Через несколько лет фирма учредила специальный фонд для операций с недвижимостью и ценными бумагами, и упс – Карл-Юхан смог заняться биржевыми спекуляциями.
С 1983-го по 1985-й объем торгов на Стокгольмской бирже вырос от двух миллиардов крон до восьмидесяти. В такой ситуации было просто невозможно не заработать.
Дела не всегда шли гладко, и после нескольких неудач его уволили в 1985-м. Но это было не страшно. В тридцать четыре года он вместе с парой бывших сокурсников основал «Профит Инвест». Им удалось продать свои активы перед самым началом финансового кризиса девяностых, и у разбитого корыта тогда оказались обычные налогоплательщики. А «Профит Инвест» вышел с прибылью в два миллиарда крон.

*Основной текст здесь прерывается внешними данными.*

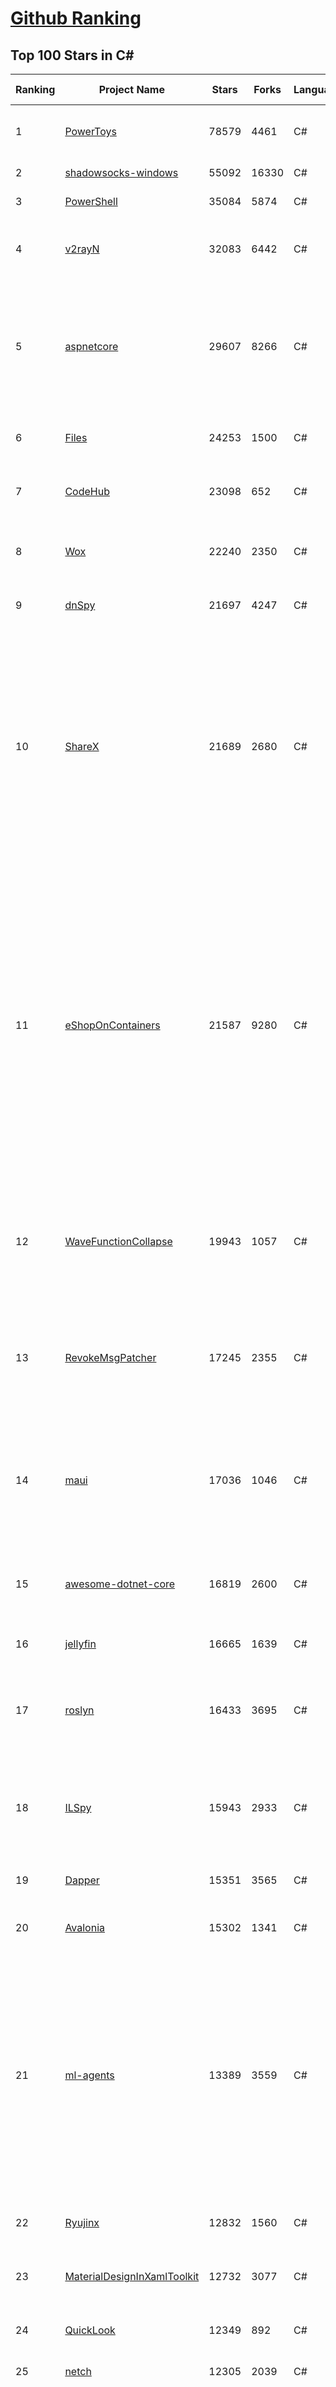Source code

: [Github Ranking](../README.md)
==========

## Top 100 Stars in C\#

| Ranking | Project Name | Stars | Forks | Language | Open Issues | Description | Last Commit |
| ------- | ------------ | ----- | ----- | -------- | ----------- | ----------- | ----------- |
| 1 | [PowerToys](https://github.com/microsoft/PowerToys) | 78579 | 4461 | C# | 3320 | Windows system utilities to maximize productivity | 2022-09-22T02:27:40Z |
| 2 | [shadowsocks-windows](https://github.com/shadowsocks/shadowsocks-windows) | 55092 | 16330 | C# | 101 | A C# port of shadowsocks | 2022-08-25T23:51:40Z |
| 3 | [PowerShell](https://github.com/PowerShell/PowerShell) | 35084 | 5874 | C# | 3205 | PowerShell for every system! | 2022-09-21T23:22:03Z |
| 4 | [v2rayN](https://github.com/2dust/v2rayN) | 32083 | 6442 | C# | 35 | A V2Ray client for Windows, support Xray core and v2fly core | 2022-09-20T12:30:43Z |
| 5 | [aspnetcore](https://github.com/dotnet/aspnetcore) | 29607 | 8266 | C# | 2329 | ASP.NET Core is a cross-platform .NET framework for building modern cloud-based web applications on Windows, Mac, or Linux. | 2022-09-22T02:56:22Z |
| 6 | [Files](https://github.com/files-community/Files) | 24253 | 1500 | C# | 634 | Building the best File Manager for Windows | 2022-09-22T02:58:45Z |
| 7 | [CodeHub](https://github.com/CodeHubApp/CodeHub) | 23098 | 652 | C# | 234 | CodeHub is an iOS application written using Xamarin | 2022-06-22T16:14:05Z |
| 8 | [Wox](https://github.com/Wox-launcher/Wox) | 22240 | 2350 | C# | 907 | Launcher for Windows, an alternative to Alfred and Launchy. | 2022-08-12T15:24:54Z |
| 9 | [dnSpy](https://github.com/dnSpy/dnSpy) | 21697 | 4247 | C# | 0 | .NET debugger and assembly editor | 2020-12-20T23:55:15Z |
| 10 | [ShareX](https://github.com/ShareX/ShareX) | 21689 | 2680 | C# | 356 | ShareX is a free and open source program that lets you capture or record any area of your screen and share it with a single press of a key. It also allows uploading images, text or other types of files to many supported destinations you can choose from. | 2022-09-21T21:57:19Z |
| 11 | [eShopOnContainers](https://github.com/dotnet-architecture/eShopOnContainers) | 21587 | 9280 | C# | 27 | Cross-platform .NET sample microservices and container based application that runs on Linux Windows and macOS. Powered by .NET 6, Docker Containers and Azure Kubernetes Services. Supports Visual Studio, VS for Mac and CLI based environments with Docker CLI, dotnet CLI, VS Code or any other code editor. | 2022-09-17T13:47:35Z |
| 12 | [WaveFunctionCollapse](https://github.com/mxgmn/WaveFunctionCollapse) | 19943 | 1057 | C# | 1 | Bitmap & tilemap generation from a single example with the help of ideas from quantum mechanics | 2022-07-26T08:07:41Z |
| 13 | [RevokeMsgPatcher](https://github.com/huiyadanli/RevokeMsgPatcher) | 17245 | 2355 | C# | 32 | :trollface: A hex editor for WeChat/QQ/TIM - PC版微信/QQ/TIM防撤回补丁（我已经看到了，撤回也没用了） | 2022-09-15T02:59:01Z |
| 14 | [maui](https://github.com/dotnet/maui) | 17036 | 1046 | C# | 1712 | .NET MAUI is the .NET Multi-platform App UI, a framework for building native device applications spanning mobile, tablet, and desktop. | 2022-09-22T01:20:20Z |
| 15 | [awesome-dotnet-core](https://github.com/thangchung/awesome-dotnet-core) | 16819 | 2600 | C# | 19 | :honeybee: A collection of awesome .NET core libraries, tools, frameworks and software | 2022-09-07T11:35:19Z |
| 16 | [jellyfin](https://github.com/jellyfin/jellyfin) | 16665 | 1639 | C# | 792 | The Free Software Media System | 2022-09-21T21:49:36Z |
| 17 | [roslyn](https://github.com/dotnet/roslyn) | 16433 | 3695 | C# | 9057 | The Roslyn .NET compiler provides C# and Visual Basic languages with rich code analysis APIs. | 2022-09-22T02:56:30Z |
| 18 | [ILSpy](https://github.com/icsharpcode/ILSpy) | 15943 | 2933 | C# | 177 | .NET Decompiler with support for PDB generation, ReadyToRun, Metadata (&more) - cross-platform! | 2022-09-18T18:20:24Z |
| 19 | [Dapper](https://github.com/DapperLib/Dapper) | 15351 | 3565 | C# | 327 | Dapper - a simple object mapper for .Net | 2022-09-04T07:55:46Z |
| 20 | [Avalonia](https://github.com/AvaloniaUI/Avalonia) | 15302 | 1341 | C# | 1210 | A cross-platform UI framework for .NET | 2022-09-21T17:38:57Z |
| 21 | [ml-agents](https://github.com/Unity-Technologies/ml-agents) | 13389 | 3559 | C# | 130 | The Unity Machine Learning Agents Toolkit (ML-Agents) is an open-source project that enables games and simulations to serve as environments for training intelligent agents using deep reinforcement learning and imitation learning. | 2022-08-20T01:18:55Z |
| 22 | [Ryujinx](https://github.com/Ryujinx/Ryujinx) | 12832 | 1560 | C# | 277 | Experimental Nintendo Switch Emulator written in C# | 2022-09-21T20:24:22Z |
| 23 | [MaterialDesignInXamlToolkit](https://github.com/MaterialDesignInXAML/MaterialDesignInXamlToolkit) | 12732 | 3077 | C# | 174 | Google's Material Design in XAML & WPF, for C# & VB.Net.  | 2022-09-22T02:41:16Z |
| 24 | [QuickLook](https://github.com/QL-Win/QuickLook) | 12349 | 892 | C# | 343 | Bring macOS “Quick Look” feature to Windows | 2022-08-02T21:05:04Z |
| 25 | [netch](https://github.com/netchx/netch) | 12305 | 2039 | C# | 24 | A simple proxy client | 2022-09-14T19:12:24Z |
| 26 | [OpenRA](https://github.com/OpenRA/OpenRA) | 11787 | 2438 | C# | 1450 | Open Source real-time strategy game engine for early Westwood games such as Command & Conquer: Red Alert written in C# using SDL and OpenGL. Runs on Windows, Linux, *BSD and Mac OS X. | 2022-09-21T21:10:31Z |
| 27 | [efcore](https://github.com/dotnet/efcore) | 11711 | 2817 | C# | 1657 | EF Core is a modern object-database mapper for .NET. It supports LINQ queries, change tracking, updates, and schema migrations. | 2022-09-22T01:17:06Z |
| 28 | [DevToys](https://github.com/veler/DevToys) | 11438 | 604 | C# | 173 | A Swiss Army knife for developers. | 2022-09-21T09:06:54Z |
| 29 | [Polly](https://github.com/App-vNext/Polly) | 11059 | 1003 | C# | 82 | Polly is a .NET resilience and transient-fault-handling library that allows developers to express policies such as Retry, Circuit Breaker, Timeout, Bulkhead Isolation, and Fallback in a fluent and thread-safe manner. From version 6.0.1, Polly targets .NET Standard 1.1 and 2.0+. | 2022-07-16T05:17:27Z |
| 30 | [AspNetCore.Docs](https://github.com/dotnet/AspNetCore.Docs) | 10936 | 24778 | C# | 564 | Documentation for ASP.NET Core | 2022-09-22T02:56:16Z |
| 31 | [osu](https://github.com/ppy/osu) | 10738 | 1724 | C# | 858 | rhythm is just a *click* away! | 2022-09-21T16:56:39Z |
| 32 | [aspnetboilerplate](https://github.com/aspnetboilerplate/aspnetboilerplate) | 10628 | 3638 | C# | 191 | ASP.NET Boilerplate - Web Application Framework | 2022-09-21T11:25:34Z |
| 33 | [server](https://github.com/bitwarden/server) | 10605 | 903 | C# | 23 | The core infrastructure backend (API, database, Docker, etc). | 2022-09-22T02:21:48Z |
| 34 | [SteamTools](https://github.com/BeyondDimension/SteamTools) | 10106 | 644 | C# | 353 | 🛠「Watt Toolkit」是一个开源跨平台的多功能 Steam 工具箱。 | 2022-09-21T23:28:34Z |
| 35 | [runtime](https://github.com/dotnet/runtime) | 10098 | 3397 | C# | 7551 | .NET is a cross-platform runtime for cloud, mobile, desktop, and IoT apps. | 2022-09-22T02:48:42Z |
| 36 | [mono](https://github.com/mono/mono) | 10075 | 3735 | C# | 2085 | Mono open source ECMA CLI, C# and .NET implementation. | 2022-09-07T10:45:38Z |
| 37 | [CleanArchitecture](https://github.com/jasontaylordev/CleanArchitecture) | 9693 | 2205 | C# | 6 | Clean Architecture Solution Template for .NET 6 | 2022-09-21T11:46:51Z |
| 38 | [N_m3u8DL-CLI](https://github.com/nilaoda/N_m3u8DL-CLI) | 9595 | 1705 | C# | 203 | [.NET] m3u8 downloader 开源的命令行m3u8/HLS/dash下载器，支持普通AES-128-CBC解密，多线程，自定义请求头等. 支持简体中文,繁体中文和英文. English Supported. | 2022-09-05T13:55:12Z |
| 39 | [Newtonsoft.Json](https://github.com/JamesNK/Newtonsoft.Json) | 9588 | 3094 | C# | 588 | Json.NET is a popular high-performance JSON framework for .NET | 2022-09-22T01:56:25Z |
| 40 | [UnityCsReference](https://github.com/Unity-Technologies/UnityCsReference) | 9559 | 2132 | C# | 0 | Unity C# reference source code. | 2022-09-21T17:29:05Z |
| 41 | [AssetStudio](https://github.com/Perfare/AssetStudio) | 9248 | 1786 | C# | 129 | AssetStudio is a tool for exploring, extracting and exporting assets and assetbundles. | 2022-08-10T08:30:00Z |
| 42 | [csharplang](https://github.com/dotnet/csharplang) | 9179 | 938 | C# | 427 | The official repo for the design of the C# programming language | 2022-09-20T22:51:41Z |
| 43 | [AutoMapper](https://github.com/AutoMapper/AutoMapper) | 8975 | 1680 | C# | 0 | A convention-based object-object mapper in .NET.  | 2022-09-21T06:25:22Z |
| 44 | [CefSharp](https://github.com/cefsharp/CefSharp) | 8940 | 2819 | C# | 42 | .NET (WPF and Windows Forms) bindings for the Chromium Embedded Framework | 2022-09-21T00:45:31Z |
| 45 | [IdentityServer4](https://github.com/IdentityServer/IdentityServer4) | 8839 | 3638 | C# | 36 | OpenID Connect and OAuth 2.0 Framework for ASP.NET Core | 2022-08-31T12:42:20Z |
| 46 | [orleans](https://github.com/dotnet/orleans) | 8791 | 1900 | C# | 342 | Cloud Native application framework for .NET | 2022-09-20T16:53:45Z |
| 47 | [MonoGame](https://github.com/MonoGame/MonoGame) | 8778 | 2636 | C# | 679 | One framework for creating powerful cross-platform games. | 2022-09-22T02:56:09Z |
| 48 | [SignalR](https://github.com/SignalR/SignalR) | 8733 | 2285 | C# | 36 | Incredibly simple real-time web for .NET | 2022-09-09T15:58:04Z |
| 49 | [abp](https://github.com/abpframework/abp) | 8623 | 2713 | C# | 642 | Open Source Web Application Framework for ASP.NET Core | 2022-09-21T14:08:29Z |
| 50 | [RestSharp](https://github.com/restsharp/RestSharp) | 8611 | 2251 | C# | 13 | Simple REST and HTTP API Client for .NET | 2022-09-20T22:17:18Z |
| 51 | [choco](https://github.com/chocolatey/choco) | 8550 | 846 | C# | 753 | Chocolatey - the package manager for Windows | 2022-09-21T16:26:25Z |
| 52 | [lively](https://github.com/rocksdanister/lively) | 8539 | 711 | C# | 168 | Free and open-source software that allows users to set animated desktop wallpapers and screensavers. | 2022-09-12T18:14:15Z |
| 53 | [ArchiSteamFarm](https://github.com/JustArchiNET/ArchiSteamFarm) | 8539 | 941 | C# | 2 | C# application with primary purpose of farming Steam cards from multiple accounts simultaneously. | 2022-09-22T02:48:22Z |
| 54 | [MediatR](https://github.com/jbogard/MediatR) | 8505 | 1000 | C# | 76 | Simple, unambitious mediator implementation in .NET | 2022-08-18T12:16:21Z |
| 55 | [CMWTAT_Digital_Edition](https://github.com/TGSAN/CMWTAT_Digital_Edition) | 8448 | 1367 | C# | 8 | CloudMoe Windows 10/11 Activation Toolkit get digital license, the best open source Win 10/11 activator in GitHub. GitHub 上最棒的开源 Win10/Win11 数字权利（数字许可证）激活工具！ | 2022-09-16T08:27:22Z |
| 56 | [MahApps.Metro](https://github.com/MahApps/MahApps.Metro) | 8438 | 2411 | C# | 64 | A framework that allows developers to cobble together a better UI for their own WPF applications with minimal effort. | 2022-08-25T21:35:44Z |
| 57 | [FluentTerminal](https://github.com/felixse/FluentTerminal) | 8435 | 421 | C# | 237 | A Terminal Emulator based on UWP and web technologies. | 2022-07-22T20:06:09Z |
| 58 | [BenchmarkDotNet](https://github.com/dotnet/BenchmarkDotNet) | 8107 | 797 | C# | 189 | Powerful .NET library for benchmarking | 2022-09-21T19:42:27Z |
| 59 | [machinelearning](https://github.com/dotnet/machinelearning) | 8104 | 1773 | C# | 668 | ML.NET is an open source and cross-platform machine learning framework for .NET. | 2022-09-20T22:56:01Z |
| 60 | [downkyi](https://github.com/leiurayer/downkyi) | 7990 | 1069 | C# | 240 | 哔哩下载姬downkyi，B站视频下载工具，支持批量下载，支持8K、HDR、杜比视界，提供工具箱（音视频提取、去水印等）。 | 2022-09-08T02:28:25Z |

«Бизнес есть бизнес, даже если в него замешано государство», – поговаривал его бывший партнер, Турд фон дер Шнер, когда речь заходила о том старом деле. Подробнее обсуждать этот вопрос они не хотели, как бы журналисты ни старались что-то разузнать.
Да, фирма «Профит Инвест» оправдала свое название – принесла немалую прибыль.
И хотя Карл-Юхан и оставил ту работу более десяти лет назад, чтобы заняться другими проектами, иногда он тосковал по старым временам.
Но сейчас? Сейчас деньги казались проклятием. Это из-за денег его сына похитили.
Перед тем как Титти ушла спать, они говорили о том, что сегодня произошло. Она предполагала, что он будет держать все переживания и страхи при себе, но он больше не мог сдерживаться. Ему нужно с кем-то ими поделиться, и никого, кроме нее, нет рядом.
Магнус передал ему рассказ Яна Крона о том, что ему тоже угрожали. Они рассказали и о списке разговоров и подключений, но похоже, что они до сих пор ничего не узнали, по крайней мере, до пол-одиннадцатого, когда он говорил с Магнусом в последний раз.
– Нужно пойти в полицию, – сказала Титти.
– Ты знаешь, что мы не можем этого сделать.
– Это неправда. Его нет уже давно, может быть, неделю. Я не хочу мириться с тем, что это происходит с моим сыном. Я не хочу мириться с тем, что кто-то хочет ему навредить, а мы просто сидим здесь.
– Мамуля, мы не просто сидим. Давай доверимся нашим консультантам. Если мы обратимся в полицию, существует огромный риск, что это все станет известно. Вспомни, что случилось с Андерссонами.